Total RNA was extracted separately from Chinese chestnut samples using a Plant RNA Kit (Omega, USA). cDNA was synthesized using M-MLV reverse transcriptase (Takara, Japan). The protocols used for quantitative real-time PCR (qRT-PCR) and primer design were based on the study of Chen et al. (2019). The qRT-PCR analysis was performed by a LightCycler 96 Real-Time PCR with SYBR Green (Takara, Japan). The primers for the CmMADS genes are listed in Suppl. Table 1s. Each qRT-PCR was carried out in a volume of 10 µL, which contained 5 µL of SYBR Premix Ex Taq (2×), 2.5 µL of ddH2O, 2 µL of diluted template (60-fold dilution of cDNA), and 0.25 µL of each gene-specific primer.
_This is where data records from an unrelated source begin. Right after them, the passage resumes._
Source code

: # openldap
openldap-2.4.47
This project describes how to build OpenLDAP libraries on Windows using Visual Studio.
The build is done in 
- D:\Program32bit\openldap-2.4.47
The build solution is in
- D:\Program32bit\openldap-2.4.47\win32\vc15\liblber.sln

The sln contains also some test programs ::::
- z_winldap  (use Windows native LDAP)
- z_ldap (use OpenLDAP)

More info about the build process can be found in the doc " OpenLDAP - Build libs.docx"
The following reaction program was used: 95°C for 10 min, followed by 39 cycles at 95°C for 20 s, the annealing temperature based on each pair of primers for 20 s, and 72°C for 20 s. All qRT-PCR experiments were performed with three biological replicates. To verify the specificity of each primer, melting curve analysis was performed from 60°C to 95°C. The raw cycle threshold (Ct) values were calculated using the 2-ΔCt method, and CmActin was employed as a reference gene, which maintained almost constant expression levels under all experimental conditions. The mean relative expression value of CmMADS genes in floral organs are listed in Suppl. Table 2s and Suppl. Table 3s. The heat maps were generated based on the mean relative expression value using the HemI tool.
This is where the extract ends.